Philippine call centres win battle to make remote work permanent

    The Philippines’ call centres and other business process outsourcing companies can keep their tax incentives and allow their employees to work from home, the country’s finance secretary has said, settling an issue that had been hanging over the economically important sector.

    The nearly $30bn industry has been lobbying for a permanent work-at-home set-up, which was implemented during Covid-19 lockdowns and is now preferred by most of the sector’s 1.4mn employees. But an investment regime under which many of the BPO companies operate requires them to have workers on site to enjoy fiscal perks.
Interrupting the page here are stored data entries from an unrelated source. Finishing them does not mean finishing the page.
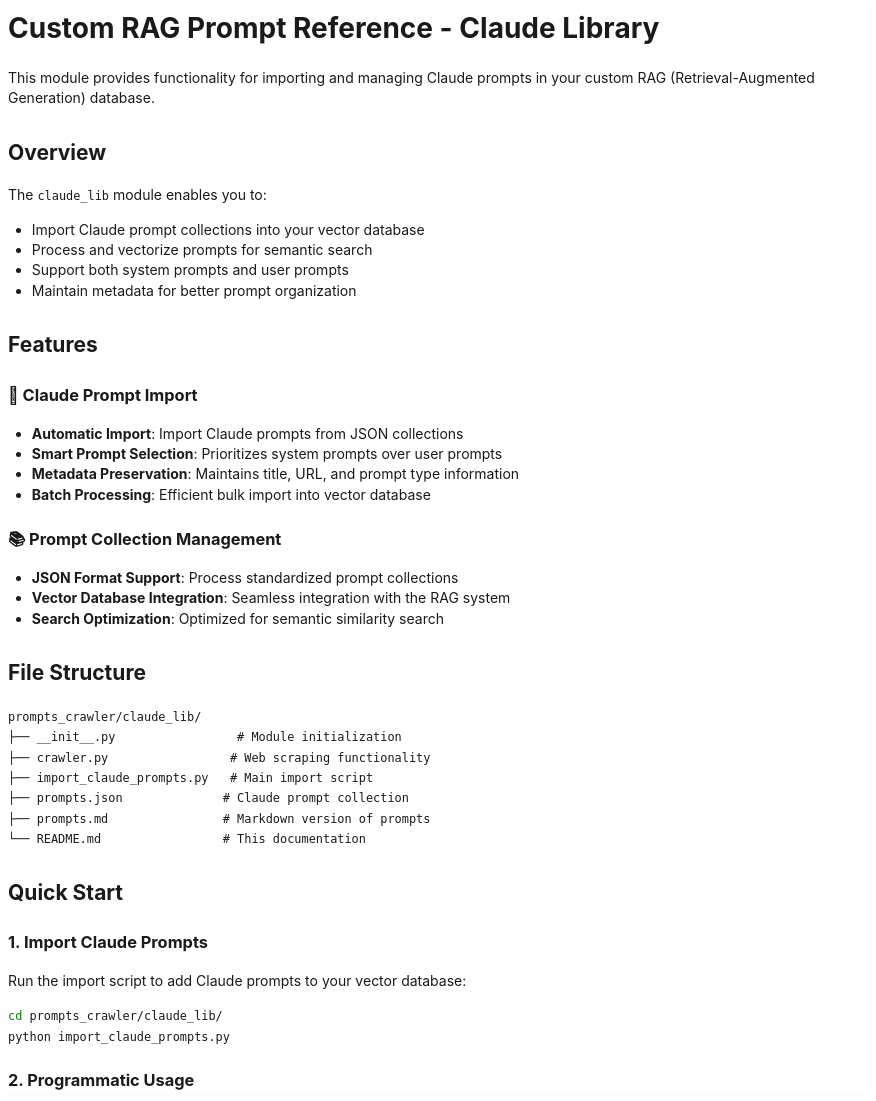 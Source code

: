 # Custom RAG Prompt Reference - Claude Library

This module provides functionality for importing and managing Claude prompts in your custom RAG (Retrieval-Augmented Generation) database.

## Overview

The `claude_lib` module enables you to:
- Import Claude prompt collections into your vector database
- Process and vectorize prompts for semantic search
- Support both system prompts and user prompts
- Maintain metadata for better prompt organization

## Features

### 🔄 Claude Prompt Import
- **Automatic Import**: Import Claude prompts from JSON collections
- **Smart Prompt Selection**: Prioritizes system prompts over user prompts
- **Metadata Preservation**: Maintains title, URL, and prompt type information
- **Batch Processing**: Efficient bulk import into vector database

### 📚 Prompt Collection Management
- **JSON Format Support**: Process standardized prompt collections
- **Vector Database Integration**: Seamless integration with the RAG system
- **Search Optimization**: Optimized for semantic similarity search

## File Structure

```
prompts_crawler/claude_lib/
├── __init__.py                 # Module initialization
├── crawler.py                 # Web scraping functionality
├── import_claude_prompts.py   # Main import script
├── prompts.json              # Claude prompt collection
├── prompts.md                # Markdown version of prompts
└── README.md                 # This documentation
```

## Quick Start

### 1. Import Claude Prompts

Run the import script to add Claude prompts to your vector database:

```bash
cd prompts_crawler/claude_lib/
python import_claude_prompts.py
```

### 2. Programmatic Usage
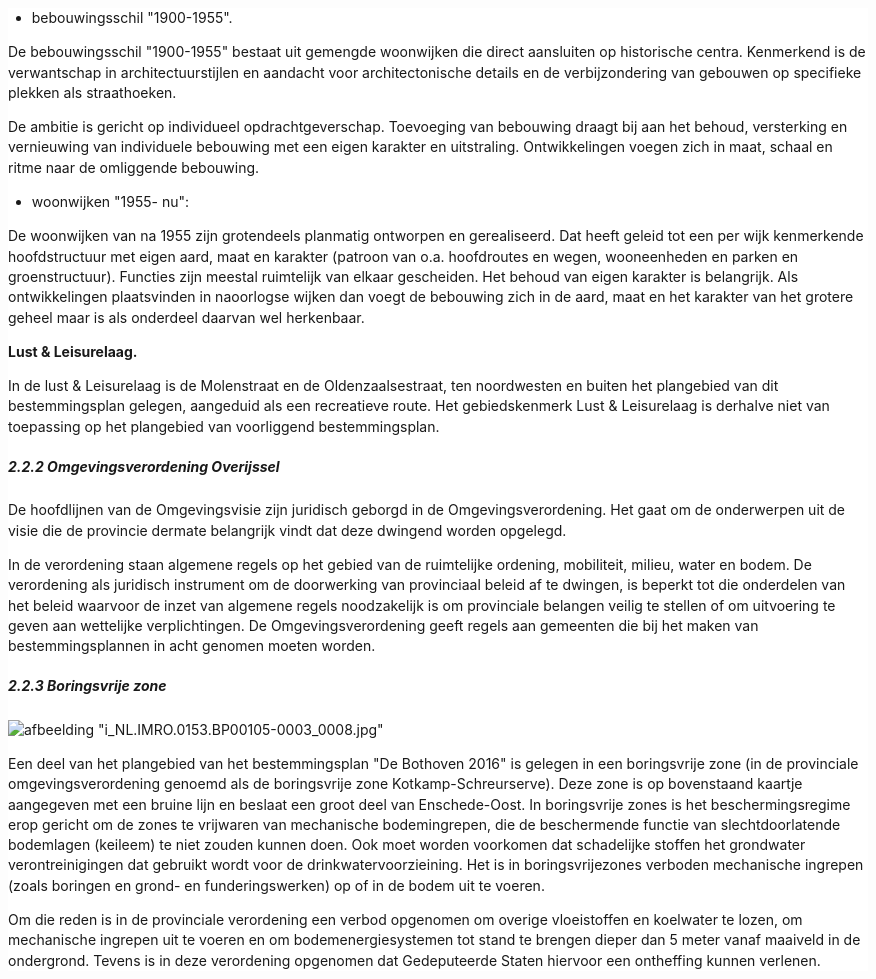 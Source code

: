 * bebouwingsschil "1900\-1955".

De bebouwingsschil "1900\-1955" bestaat uit gemengde woonwijken die direct aansluiten op historische centra. Kenmerkend is de verwantschap in architectuurstijlen en aandacht voor architectonische details en de verbijzondering van gebouwen op specifieke plekken als straathoeken.

De ambitie is gericht op individueel opdrachtgeverschap. Toevoeging van bebouwing draagt bij aan het behoud, versterking en vernieuwing van individuele bebouwing met een eigen karakter en uitstraling. Ontwikkelingen voegen zich in maat, schaal en ritme naar de omliggende bebouwing.

* woonwijken "1955\- nu":

De woonwijken van na 1955 zijn grotendeels planmatig ontworpen en gerealiseerd. Dat heeft geleid tot een per wijk kenmerkende hoofdstructuur met eigen aard, maat en karakter (patroon van o.a. hoofdroutes en wegen, wooneenheden en parken en groenstructuur). Functies zijn meestal ruimtelijk van elkaar gescheiden. Het behoud van eigen karakter is belangrijk. Als ontwikkelingen plaatsvinden in naoorlogse wijken dan voegt de bebouwing zich in de aard, maat en het karakter van het grotere geheel maar is als onderdeel daarvan wel herkenbaar.

**Lust \& Leisurelaag.**

In de lust \& Leisurelaag is de Molenstraat en de Oldenzaalsestraat, ten noordwesten en buiten het plangebied van dit bestemmingsplan gelegen, aangeduid als een recreatieve route. Het gebiedskenmerk Lust \& Leisurelaag is derhalve niet van toepassing op het plangebied van voorliggend bestemmingsplan.

##### 2\.2\.2 Omgevingsverordening Overijssel

De hoofdlijnen van de Omgevingsvisie zijn juridisch geborgd in de Omgevingsverordening. Het gaat om de onderwerpen uit de visie die de provincie dermate belangrijk vindt dat deze dwingend worden opgelegd.

In de verordening staan algemene regels op het gebied van de ruimtelijke ordening, mobiliteit, milieu, water en bodem. De verordening als juridisch instrument om de doorwerking van provinciaal beleid af te dwingen, is beperkt tot die onderdelen van het beleid waarvoor de inzet van algemene regels noodzakelijk is om provinciale belangen veilig te stellen of om uitvoering te geven aan wettelijke verplichtingen. De Omgevingsverordening geeft regels aan gemeenten die bij het maken van bestemmingsplannen in acht genomen moeten worden.

##### 2\.2\.3 Boringsvrije zone

![afbeelding "i_NL.IMRO.0153.BP00105-0003_0008.jpg"](i_NL.IMRO.0153.BP00105-0003_0008.jpg)

Een deel van het plangebied van het bestemmingsplan "De Bothoven 2016" is gelegen in een boringsvrije zone (in de provinciale omgevingsverordening genoemd als de boringsvrije zone Kotkamp\-Schreurserve). Deze zone is op bovenstaand kaartje aangegeven met een bruine lijn en beslaat een groot deel van Enschede\-Oost. In boringsvrije zones is het beschermingsregime erop gericht om de zones te vrijwaren van mechanische bodemingrepen, die de beschermende functie van slechtdoorlatende bodemlagen (keileem) te niet zouden kunnen doen. Ook moet worden voorkomen dat schadelijke stoffen het grondwater verontreinigingen dat gebruikt wordt voor de drinkwatervoorzieining. Het is in boringsvrijezones verboden mechanische ingrepen (zoals boringen en grond\- en funderingswerken) op of in de bodem uit te voeren.

Om die reden is in de provinciale verordening een verbod opgenomen om overige vloeistoffen en koelwater te lozen, om mechanische ingrepen uit te voeren en om bodemenergiesystemen tot stand te brengen dieper dan 5 meter vanaf maaiveld in de ondergrond. Tevens is in deze verordening opgenomen dat Gedeputeerde Staten hiervoor een ontheffing kunnen verlenen.
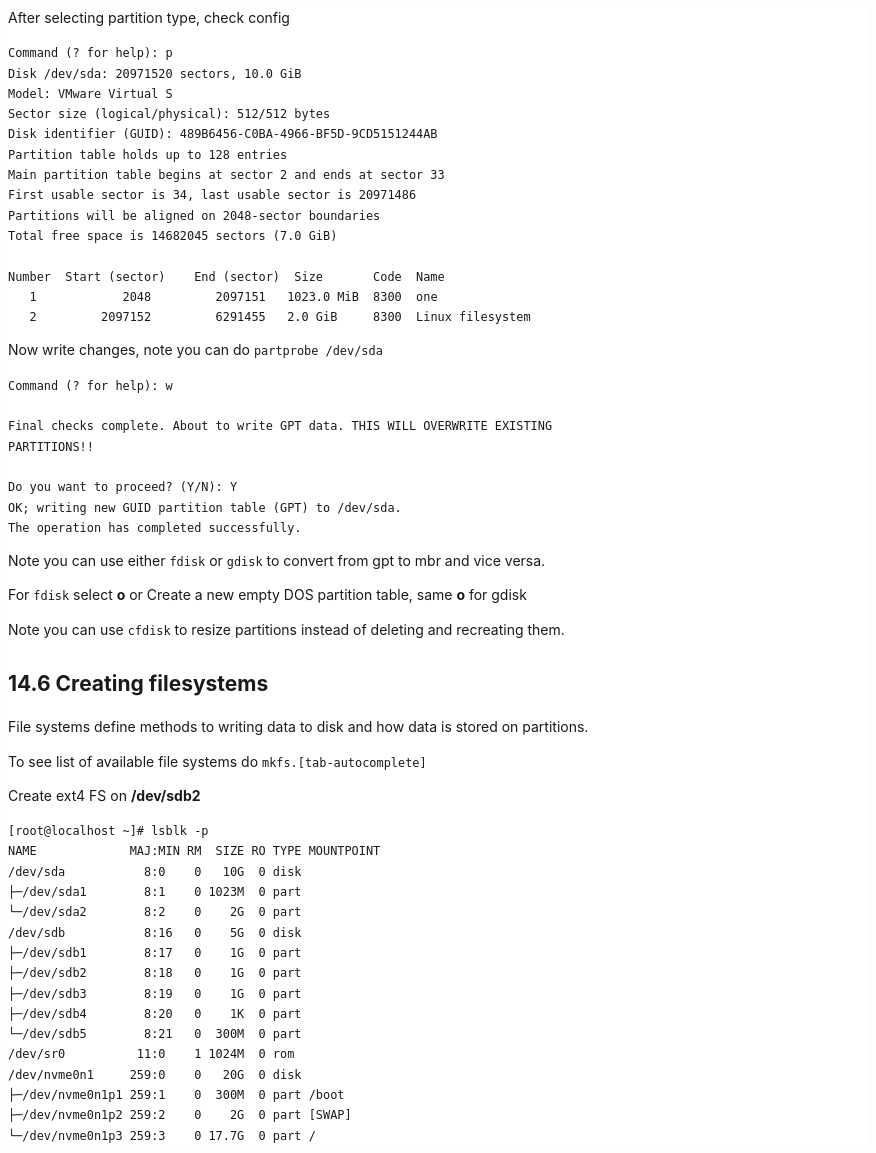 After selecting partition type, check config

```text
Command (? for help): p
Disk /dev/sda: 20971520 sectors, 10.0 GiB
Model: VMware Virtual S
Sector size (logical/physical): 512/512 bytes
Disk identifier (GUID): 489B6456-C0BA-4966-BF5D-9CD5151244AB
Partition table holds up to 128 entries
Main partition table begins at sector 2 and ends at sector 33
First usable sector is 34, last usable sector is 20971486
Partitions will be aligned on 2048-sector boundaries
Total free space is 14682045 sectors (7.0 GiB)

Number  Start (sector)    End (sector)  Size       Code  Name
   1            2048         2097151   1023.0 MiB  8300  one
   2         2097152         6291455   2.0 GiB     8300  Linux filesystem
```

Now write changes, note you can do `partprobe /dev/sda`

```text
Command (? for help): w

Final checks complete. About to write GPT data. THIS WILL OVERWRITE EXISTING
PARTITIONS!!

Do you want to proceed? (Y/N): Y
OK; writing new GUID partition table (GPT) to /dev/sda.
The operation has completed successfully.
```

Note you can use either `fdisk`  or `gdisk` to convert from gpt to mbr and vice versa.

For `fdisk` select **o** or Create a new empty DOS partition table, same **o** for gdisk

Note you can use `cfdisk` to resize partitions instead of deleting and recreating them.

## 14.6 Creating filesystems

File systems define methods to writing data to disk and how data is stored on partitions.

To see list of available file systems do `mkfs.[tab-autocomplete]`

Create ext4 FS on **/dev/sdb2**

```text
[root@localhost ~]# lsblk -p
NAME             MAJ:MIN RM  SIZE RO TYPE MOUNTPOINT
/dev/sda           8:0    0   10G  0 disk
├─/dev/sda1        8:1    0 1023M  0 part
└─/dev/sda2        8:2    0    2G  0 part
/dev/sdb           8:16   0    5G  0 disk
├─/dev/sdb1        8:17   0    1G  0 part
├─/dev/sdb2        8:18   0    1G  0 part
├─/dev/sdb3        8:19   0    1G  0 part
├─/dev/sdb4        8:20   0    1K  0 part
└─/dev/sdb5        8:21   0  300M  0 part
/dev/sr0          11:0    1 1024M  0 rom
/dev/nvme0n1     259:0    0   20G  0 disk
├─/dev/nvme0n1p1 259:1    0  300M  0 part /boot
├─/dev/nvme0n1p2 259:2    0    2G  0 part [SWAP]
└─/dev/nvme0n1p3 259:3    0 17.7G  0 part /
```
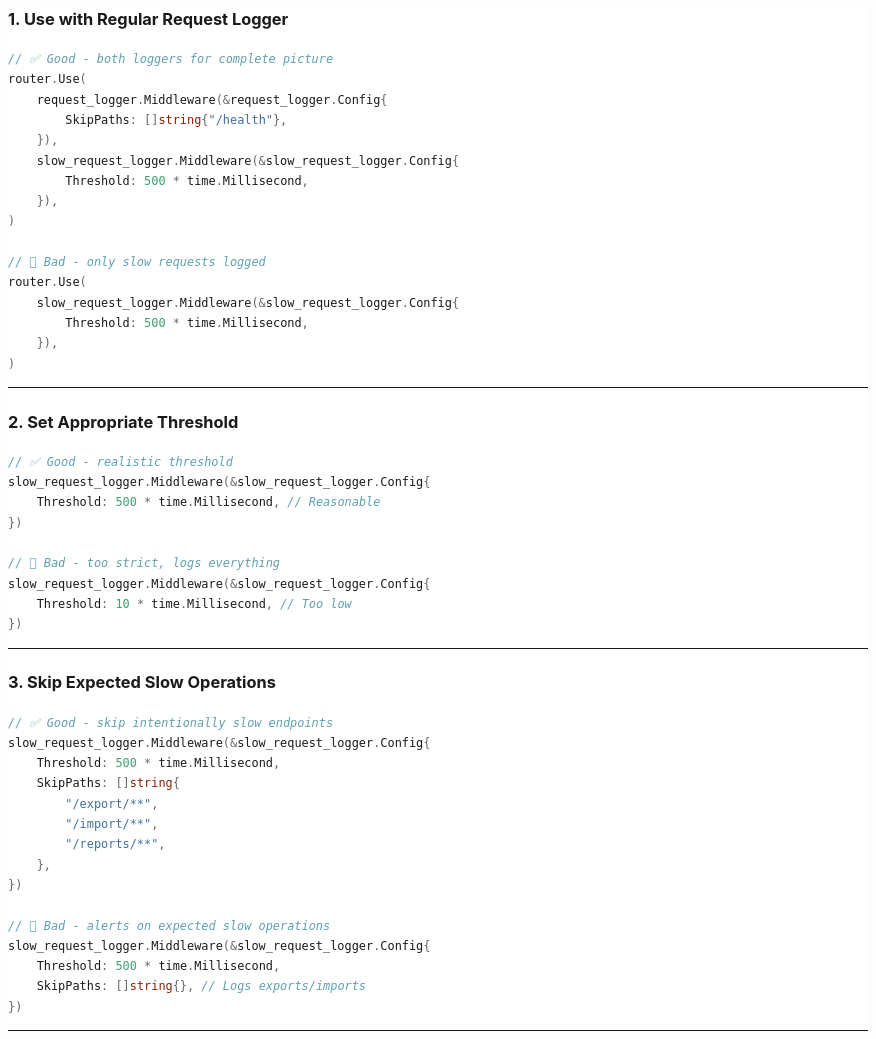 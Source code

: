 ### 1. Use with Regular Request Logger

```go
// ✅ Good - both loggers for complete picture
router.Use(
    request_logger.Middleware(&request_logger.Config{
        SkipPaths: []string{"/health"},
    }),
    slow_request_logger.Middleware(&slow_request_logger.Config{
        Threshold: 500 * time.Millisecond,
    }),
)

// 🚫 Bad - only slow requests logged
router.Use(
    slow_request_logger.Middleware(&slow_request_logger.Config{
        Threshold: 500 * time.Millisecond,
    }),
)
```

---

### 2. Set Appropriate Threshold

```go
// ✅ Good - realistic threshold
slow_request_logger.Middleware(&slow_request_logger.Config{
    Threshold: 500 * time.Millisecond, // Reasonable
})

// 🚫 Bad - too strict, logs everything
slow_request_logger.Middleware(&slow_request_logger.Config{
    Threshold: 10 * time.Millisecond, // Too low
})
```

---

### 3. Skip Expected Slow Operations

```go
// ✅ Good - skip intentionally slow endpoints
slow_request_logger.Middleware(&slow_request_logger.Config{
    Threshold: 500 * time.Millisecond,
    SkipPaths: []string{
        "/export/**",
        "/import/**",
        "/reports/**",
    },
})

// 🚫 Bad - alerts on expected slow operations
slow_request_logger.Middleware(&slow_request_logger.Config{
    Threshold: 500 * time.Millisecond,
    SkipPaths: []string{}, // Logs exports/imports
})
```

---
    “The tax incentives will continue, [and] they [BPOs] can opt to do it from home,” Benjamin Diokno, finance secretary, told a senate budget hearing on September 15, responding to a query from lawmakers on the issue.

    The Fiscal Incentives Review Board, which Diokno chairs, met on September 14 and decided that BPO companies registered with the Philippine Economic Zone Authority can transfer their investment registration to the Board of Investments, which does not require on-site workers for companies to keep their incentives.

    “So, that problem is solved,” Diokno said, adding that there will be a “smooth transfer of benefits” for some 2,000 companies.

    The policy, once finalised, will give permanence to the work-from-home arrangement. But it is also seen as a threat to the country’s real estate industry, whose office sector has benefited from the outsourcing boom.

    At present, PEZA-registered BPO companies can have 30 per cent of their staff working off-site, in line with the pandemic-triggered “state of calamity” that was recently extended until December.

    The IT and Business Process Association of the Philippines had been lobbying for a permanent hybrid work set-up. The group’s head had warned that without it the country could risk losing market share to India, the Philippines’ BPO rival.

    The industry, which also includes IT professionals, animators and other non-voice service providers, last month unveiled a plan to create 1.1mn additional jobs from 2023 to 2028 during the administration of new President Ferdinand Marcos Jr but stressed that hybrid work is crucial to achieving such an ambitious target.

    Widely regarded a pillar of the south-east Asian nation’s economy, the industry last year increased its revenue by 10.6 per cent to $29.5bn, on pent-up demand from the ecommerce and fintech sectors, which boomed during the pandemic, as well as aggressive cost-cutting drives amid the health crisis.

    The IBPAP expects revenue to rise by 8 per cent to 10 per cent this year, and its worker headcount to grow 7 per cent to 8 per cent from last year’s 1.44mn.